Using CFD simulations to remove 17.6 kW of heat from the world’s largest chip

By Katie Tormala

Ever wonder how smart assistants like Siri or Alexa can understand what you’re saying and come up with an answer quickly? These smart assistants, like self-driving cars, use powerful machine learning systems and natural language processing. An engineer trained a computer to accomplish specific tasks by processing large amounts of data and recognizing patterns in the data. As consumer adoption of these technologies continues, high-level artificial intelligence (AI) will also grow.

High-level artificial intelligence requires powerful computing. So, how do you evaluate options to optimize the removal of 17.6kW of heat from a chip over 20 cm on a side containing 84 integrated circuits (IC) sites? In the Thermal management for AI hardware and electronics cooling for a deep learning machine webinar, Guy Wagner from Electronics Cooling Solutions discusses how Simcenter Flortherm XT computational fluid dynamics (CFD) simulations helped the team evaluate options for cooling and determine the best solution.

Evaluating traditional options for air cooling a large, hot chip

First, the team developed quick simulations to assess whether an air-cooled solution could keep within the model constraints. Considering reasonable temperature rises, the team simulated 2,000 CFM and a heat sink.

Why air cooling wouldn’t work:

  • Deafening noise levels
  • Unable to fit the fan configuration in a standard 19” rack
  • Unable to keep the IC sites within a narrow temperature range (not even close)

So, the team at Electronics Cooling Solutions looked at the next viable option – liquid cooling.

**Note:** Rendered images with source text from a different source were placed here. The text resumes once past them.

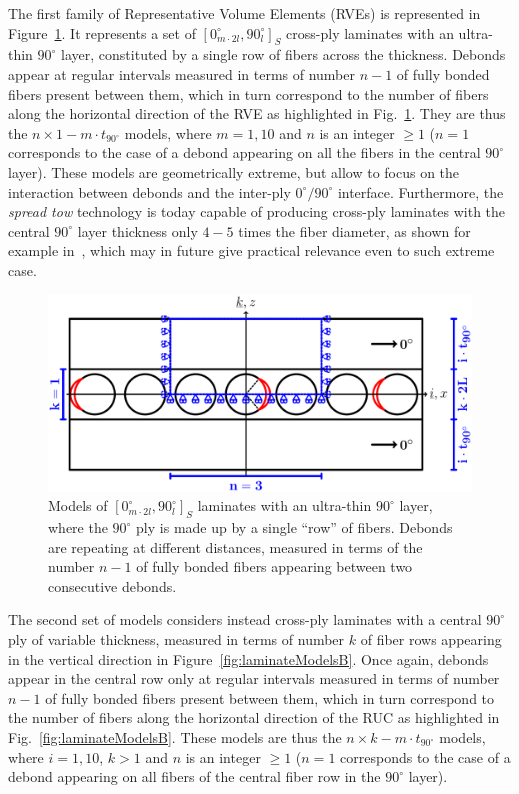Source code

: \documentclass[review]{elsarticle}
\begin{document}
The first family of Representative Volume Elements (RVEs) is represented in Figure~\ref{fig:laminateModelsA}. It represents a set of $\left[0_{m\cdot2l}^{\circ},90_{l}^{\circ}\right]_{S}$ cross-ply laminates with an ultra-thin $90^{\circ}$ layer, constituted by a single row of fibers across the thickness. Debonds appear at regular intervals measured in terms of number $n-1$ of fully bonded fibers present between them, which in turn correspond to the number of fibers along the horizontal direction of the RVE as highlighted in Fig.~\ref{fig:laminateModelsA}. They are thus the $n\times1-m\cdot t_{90^{\circ}}$ models, where $m=1,10$ and $n$ is an integer $\geq1$ ($n=1$ corresponds to the case of a debond appearing on all the fibers in the central $90^{\circ}$ layer). These models are geometrically extreme, but allow to focus on the interaction between debonds and the inter-ply $0^{\circ}/90^{\circ}$ interface. Furthermore, the \emph{spread tow} technology is today capable of producing cross-ply laminates with the central $90^{\circ}$ layer thickness only $4-5$ times the fiber diameter, as shown for example in~\cite{Saito2012}, which may in future give practical relevance even to such extreme case.

\begin{figure}[!h]
\centering
  \includegraphics[width=\textwidth]{thinPly.pdf}
\caption{Models of $\left[0_{m\cdot2l}^{\circ},90_{l}^{\circ}\right]_{S}$ laminates with an ultra-thin $90^{\circ}$ layer, where the $90^{\circ}$ ply is made up by a single ``row'' of fibers. Debonds are repeating at different distances, measured in terms of the number $n-1$ of fully bonded fibers appearing between two consecutive debonds.}\label{fig:laminateModelsA}
\end{figure}

The second set of models considers instead cross-ply laminates with a central $90^{\circ}$ ply of variable thickness, measured in terms of number $k$ of fiber rows appearing in the vertical direction in Figure~\ref{fig:laminateModelsB}. Once again, debonds appear in the central row only at regular intervals measured in terms of number $n-1$ of fully bonded fibers present between them, which in turn correspond to the number of fibers along the horizontal direction of the RUC as highlighted in Fig.~\ref{fig:laminateModelsB}. These models are thus the $n\times k-m\cdot t_{90^{\circ}}$ models, where $i=1,10$, $k>1$ and $n$ is an integer $\geq1$ ($n=1$ corresponds to the case of a debond appearing on all fibers of the central fiber row in the $90^{\circ}$ layer).
\end{document}
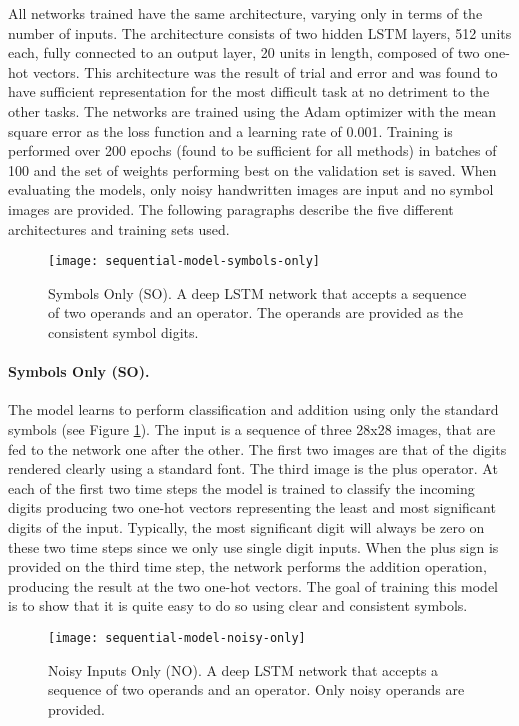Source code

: All networks trained have the same architecture, varying only in terms of the number of inputs. The architecture consists of two hidden LSTM layers, 512 units each, fully connected to an output layer, 20 units in length, composed of two one-hot vectors. This architecture was the result of trial and error and was found to have sufficient representation for the most difficult task at no detriment to the other tasks. The networks are trained using the Adam optimizer with the mean square error as the loss function and a learning rate of 0.001. Training is performed over 200 epochs (found to be sufficient for all methods) in batches of 100 and the set of weights performing best on the validation set is saved.  When evaluating the models, only noisy handwritten images are input and no symbol images are provided. The following paragraphs describe the five different architectures and training sets used.

\begin{figure}[t]
	\centering
	\texttt{[image: sequential-model-symbols-only]}
	\caption{Symbols Only (SO). A deep LSTM network that accepts a sequence of two operands and an operator. The operands are provided as the consistent symbol digits.}
	\label{fig:sequential-model-symbols-only}
\end{figure}

\paragraph{Symbols Only (SO).} The model learns to perform classification and addition using only the standard symbols (see Figure \ref{fig:sequential-model-symbols-only}). The input is a sequence of three 28x28 images, that are fed to the network one after the other. The first two images are that of the digits rendered clearly using a standard font. The third image is the plus operator. At each of the first two time steps the model is trained to classify the incoming digits producing two one-hot vectors representing the least and most significant digits of the input. Typically, the most significant digit will always be zero on these two time steps since we only use single digit inputs. When the plus sign is provided on the third time step, the network performs the addition operation, producing the result at the two one-hot vectors. The goal of training this model is to show that it is quite easy to do so using clear and consistent symbols.

\begin{figure}[t]
	\centering
	\texttt{[image: sequential-model-noisy-only]}
	\caption{Noisy Inputs Only (NO). A deep LSTM network that accepts a sequence of two operands and an operator. Only noisy operands are provided.}
	\label{fig:sequential-model-noisy-only}
\end{figure}

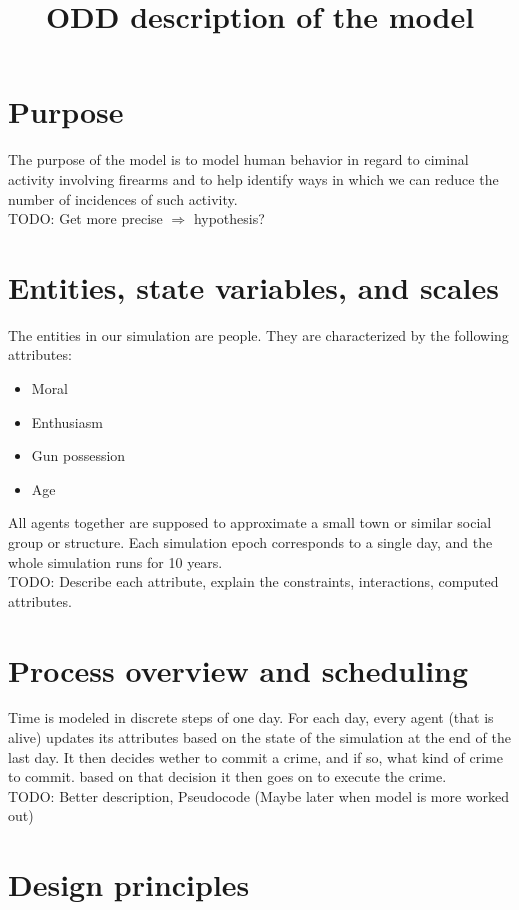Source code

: \documentclass{article}
\title{ODD description of the model}
\begin{document}
	\maketitle

	\section{Purpose}
		The purpose of the model is to model human behavior in regard to ciminal activity involving
		firearms and to help identify ways in which we can reduce the number of incidences of such
		activity.\\
		TODO: Get more precise $\Rightarrow$ hypothesis?

	\section{Entities, state variables, and scales}
		The entities in our simulation are people. They are characterized by the following attributes:

		\begin{itemize}
			\item Moral
			\item Enthusiasm
			\item Gun possession
			\item Age
		\end{itemize}

		All agents together are supposed to approximate a small town or similar social group or structure.
		Each simulation epoch corresponds to a single day, and the whole simulation runs for 10 years.\\
		TODO: Describe each attribute, explain the constraints, interactions, computed attributes.

	\section{Process overview and scheduling}
		Time is modeled in discrete steps of one day. For each day, every agent (that is alive)
		updates its attributes based on the state of the simulation at the end of the last day.
		It then decides wether to commit a crime, and if so, what kind of crime to commit. based
		on that decision it then goes on to execute the crime.\\
		TODO: Better description, Pseudocode (Maybe later when model is more worked out)

	\section{Design principles}
\end{document}
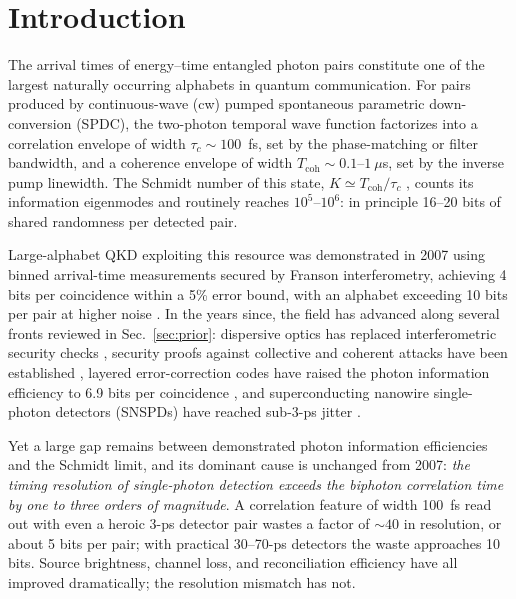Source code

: \documentclass[11pt]{article}
\begin{document}
\section{Introduction}
\label{sec:intro}

The arrival times of energy--time entangled photon pairs constitute one of the largest naturally occurring alphabets in quantum communication. For pairs produced by continuous-wave (cw) pumped spontaneous parametric down-conversion (SPDC), the two-photon temporal wave function factorizes into a correlation envelope of width $\tau_c \sim 100$~fs, set by the phase-matching or filter bandwidth, and a coherence envelope of width $T_{\mathrm{coh}} \sim 0.1$--$1~\mu$s, set by the inverse pump linewidth. The Schmidt number of this state, $K \simeq T_{\mathrm{coh}}/\tau_c$ \cite{LawEberly2004,AliKhanHowell2006}, counts its information eigenmodes and routinely reaches $10^5$--$10^6$: in principle 16--20 bits of shared randomness per detected pair.

Large-alphabet QKD exploiting this resource was demonstrated in 2007 using binned arrival-time measurements secured by Franson interferometry, achieving 4 bits per coincidence within a 5\% error bound, with an alphabet exceeding 10 bits per pair at higher noise \cite{AliKhan2007}. In the years since, the field has advanced along several fronts reviewed in Sec.~\ref{sec:prior}: dispersive optics has replaced interferometric security checks \cite{Mower2013,Lee2014}, security proofs against collective and coherent attacks have been established \cite{Zhang2014,Niu2016}, layered error-correction codes have raised the photon information efficiency to 6.9 bits per coincidence \cite{Zhong2015}, and superconducting nanowire single-photon detectors (SNSPDs) have reached sub-3-ps jitter \cite{Korzh2020}.

Yet a large gap remains between demonstrated photon information efficiencies and the Schmidt limit, and its dominant cause is unchanged from 2007: \emph{the timing resolution of single-photon detection exceeds the biphoton correlation time by one to three orders of magnitude}. A correlation feature of width 100~fs read out with even a heroic 3-ps detector pair wastes a factor of $\sim 40$ in resolution, or about 5 bits per pair; with practical 30--70-ps detectors the waste approaches 10 bits. Source brightness, channel loss, and reconciliation efficiency have all improved dramatically; the resolution mismatch has not.
\end{document}
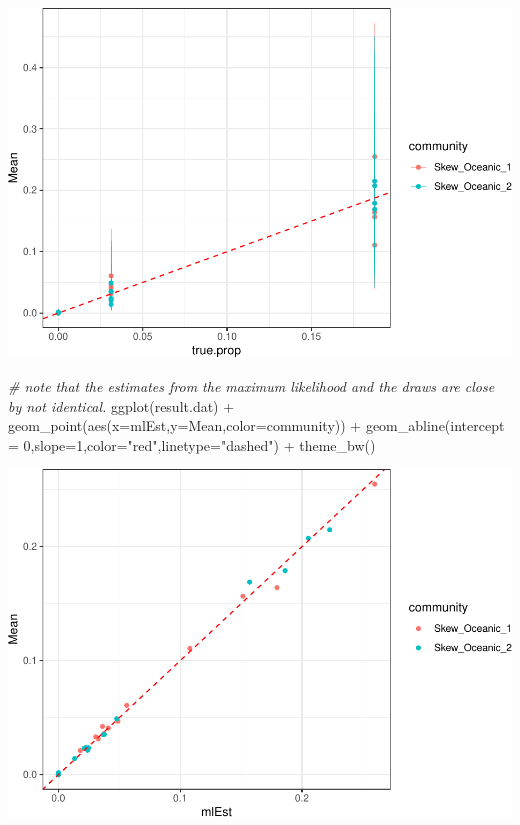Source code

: \documentclass[
]{article}
\newenvironment{Shaded}{\begin{snugshade}}{\end{snugshade}}
\newcommand{\AttributeTok}[1]{\textcolor[rgb]{0.77,0.63,0.00}{#1}}
\newcommand{\CommentTok}[1]{\textcolor[rgb]{0.56,0.35,0.01}{\textit{#1}}}
\newcommand{\DecValTok}[1]{\textcolor[rgb]{0.00,0.00,0.81}{#1}}
\newcommand{\FunctionTok}[1]{\textcolor[rgb]{0.00,0.00,0.00}{#1}}
\newcommand{\NormalTok}[1]{#1}
\newcommand{\SpecialCharTok}[1]{\textcolor[rgb]{0.00,0.00,0.00}{#1}}
\newcommand{\StringTok}[1]{\textcolor[rgb]{0.31,0.60,0.02}{#1}}
\begin{document}
\includegraphics{Appendix_S4_files/figure-latex/stan_plots-3.pdf}

\begin{Shaded}
\begin{Highlighting}[]
\CommentTok{\# note that the estimates from the maximum likelihood and the draws are close by not identical.}
\FunctionTok{ggplot}\NormalTok{(result.dat) }\SpecialCharTok{+}
    \FunctionTok{geom\_point}\NormalTok{(}\FunctionTok{aes}\NormalTok{(}\AttributeTok{x=}\NormalTok{mlEst,}\AttributeTok{y=}\NormalTok{Mean,}\AttributeTok{color=}\NormalTok{community)) }\SpecialCharTok{+}
    \FunctionTok{geom\_abline}\NormalTok{(}\AttributeTok{intercept =} \DecValTok{0}\NormalTok{,}\AttributeTok{slope=}\DecValTok{1}\NormalTok{,}\AttributeTok{color=}\StringTok{"red"}\NormalTok{,}\AttributeTok{linetype=}\StringTok{"dashed"}\NormalTok{) }\SpecialCharTok{+}
    \FunctionTok{theme\_bw}\NormalTok{()}
\end{Highlighting}
\end{Shaded}

\includegraphics{Appendix_S4_files/figure-latex/stan_plots-4.pdf}
\end{document}
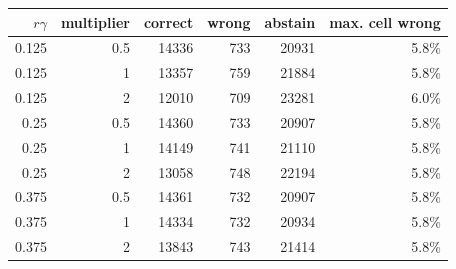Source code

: \begin{tabular}{@{}rrrrrr@{}}
\toprule
$r\gamma$ & multiplier & correct & wrong & abstain & max. cell wrong\\
\midrule
0.125 & 0.5 & 14336 & 733 & 20931 & 5.8\%\\
0.125 & 1 & 13357 & 759 & 21884 & 5.8\%\\
0.125 & 2 & 12010 & 709 & 23281 & 6.0\%\\
0.25 & 0.5 & 14360 & 733 & 20907 & 5.8\%\\
0.25 & 1 & 14149 & 741 & 21110 & 5.8\%\\
0.25 & 2 & 13058 & 748 & 22194 & 5.8\%\\
0.375 & 0.5 & 14361 & 732 & 20907 & 5.8\%\\
0.375 & 1 & 14334 & 732 & 20934 & 5.8\%\\
0.375 & 2 & 13843 & 743 & 21414 & 5.8\%\\
\bottomrule
\end{tabular}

Using CFD simulations for reviewing options for liquid cooling a large, hot chip

The team was able to rule out air-cooled as an option quickly and started building liquid-cooled simulations. In this example, a coolant picks up the heat at the cold plate and flows to the heat exchanger (HEX), where the heat is removed and then flows through the pump and back to the cold plate at the heat source.

  1. Cold plate: removes the heat load from the electronics at the required flow rate
  2. Pump: provides the proper pressure and flow rate for the system
  3. Air-to-liquid HEX: removes heat from the coolant at the available airflow and liquid coolant flow rate

Once the team set up the potential solution, they ran simulations to test the required constraints. Simcenter Flotherm XT modeled the fluid flow through the entire module (including all the micro-channels).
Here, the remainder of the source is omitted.